Riprendiamo da LIBERO di oggi, 08/11/2025, a pag. 16, con il titolo "Fumogeni pro-Pal a Parigi sulla Filarmonica di Israele" la cronaca di Enrico Stinchelli.
Doveva essere una serata di grande musica, con l’Israel Philharmonic Orchestra diretta da Lahav Shani alla Philharmonie quella organizzata per giovedì scorso a Parigi. Invece si è trasformata in un incubo.
Poco dopo l’inizio del concerto, mentre l’orchestra intonava le prime battute di Mozart, dalla platea centrale si sono alzati d’improvviso fumo rosso, urla e slogan pro-Palestina. Cinque o sei persone, sedute tra il pubblico, hanno estratto piccoli fumogeni da borse e giacche, accendendoli contemporaneamente. La nube ha invaso in pochi secondi la sala Pierre Boulez, costringendo i musicisti a fermarsi di colpo e il pubblico a fuggire in preda al panico.
Molti hanno tossito, altri sono rimasti pietrificati sulle sedie, temendo un attentato. In un’epoca in cui il terrorismo a Parigi è ancora una ferita viva, l’odore acre e il fumo rosso hanno riportato per un attimo tutti al Bataclan.
Il personale di sicurezza è intervenuto subito, evacuando parte della sala e accompagnando i musicisti dietro le quinte. Fuori, sulla piazza, un altro gruppo di manifestanti agitava bandiere palestinesi e gridava slogan contro Israele.
Quattro persone sono state fermate dalla polizia: avevano acquistato regolarmente i biglietti settimane prima, in modo da infiltrarsi senza destare sospetti. Secondo le prime indagini, l’azione era stata preparata con cura, per colpire proprio nel momento di massimo raccoglimento emotivo: quando l’arte sospende il mondo, e un gesto improvviso lo squarcia.
La Philharmonie, in una nota ufficiale, ha parlato di «atto violento che ha messo in pericolo la sicurezza di pubblico e artisti» e ha annunciato una denuncia contro ignoti. Il concerto è rimasto sospeso per oltre mezz’ora. Gli addetti hanno fatto ventilare la sala e verificato che non vi fossero sostanze tossiche nel fumo, poi il pubblico è stato fatto rientrare.
Quando Lahav Shani è riapparso sul podio, accolto da un lungo applauso, l’orchestra ha ripreso a suonare. Al termine, in piedi, i musicisti hanno eseguito l’inno nazionale israeliano: un gesto sobrio e potente, accolto da un silenzio carico di emozione.
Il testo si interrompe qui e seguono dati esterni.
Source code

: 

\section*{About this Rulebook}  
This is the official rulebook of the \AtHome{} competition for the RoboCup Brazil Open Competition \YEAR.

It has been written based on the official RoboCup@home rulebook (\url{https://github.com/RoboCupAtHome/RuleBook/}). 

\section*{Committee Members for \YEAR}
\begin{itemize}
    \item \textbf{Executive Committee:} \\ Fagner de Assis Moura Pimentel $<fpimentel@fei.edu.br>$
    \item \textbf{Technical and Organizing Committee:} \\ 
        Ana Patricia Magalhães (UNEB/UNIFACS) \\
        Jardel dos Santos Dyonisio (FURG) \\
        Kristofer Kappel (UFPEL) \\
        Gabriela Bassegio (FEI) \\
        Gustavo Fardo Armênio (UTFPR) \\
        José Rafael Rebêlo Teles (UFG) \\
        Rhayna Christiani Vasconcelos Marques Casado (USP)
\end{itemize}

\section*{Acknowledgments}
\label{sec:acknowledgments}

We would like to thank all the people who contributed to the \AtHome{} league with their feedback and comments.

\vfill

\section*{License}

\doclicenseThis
La ministra della Cultura francese, Rachida Dati, ha definito l’accaduto «un attentato alla libertà artistica e alla serenità del pubblico». Ieri sera il ministro dell’Interno francese, Laurent Nuñez, ha confermato su X l’arresto di «quattro persone che sono state poste in stato di fermo». Nuñez ha voluto ringraziare « il personale della polizia che ha permesso il rapido arresto di diversi autori di gravi disordini all’interno della sala e di contenere i manifestanti all’esterno».
Non ci sono state rivendicazioni dirette da Hamas, ma le modalità — infiltrazione, azione scenica, impatto mediatico — richiamano la strategia di chi mira a colpire i simboli, non i corpi. Un’orchestra israeliana, nel cuore di Parigi, era un simbolo perfetto: la cultura come rappresentazione di un’identità nazionale. Non è più semplice protesta: è la versione culturale della strategia del terrore. Niente bombe, ma fumogeni. Nessun morto, ma paura. L’obiettivo è dire che nessun luogo è neutrale, che anche un teatro può diventare campo di battaglia. È la logica della tensione trasportata nella quotidianità: far credere che l’arte non sia più un rifugio, ma un territorio di scontro. La paura deve entrare in platea come fosse uno strumento d’orchestra. E mentre i musicisti tornavano al loro posto, la cultura occidentale mostrava tutta la sua vulnerabilità. Dopo la russofobia e la cancel culture, ora il boicottaggio dell’arte israeliana. Lahav Shani e i suoi orchestrali, però, hanno dato la risposta più limpida: continuare a suonare. Nel fumo e nella paura, la loro musica è diventata il gesto più politico di tutti — l’unico davvero umano.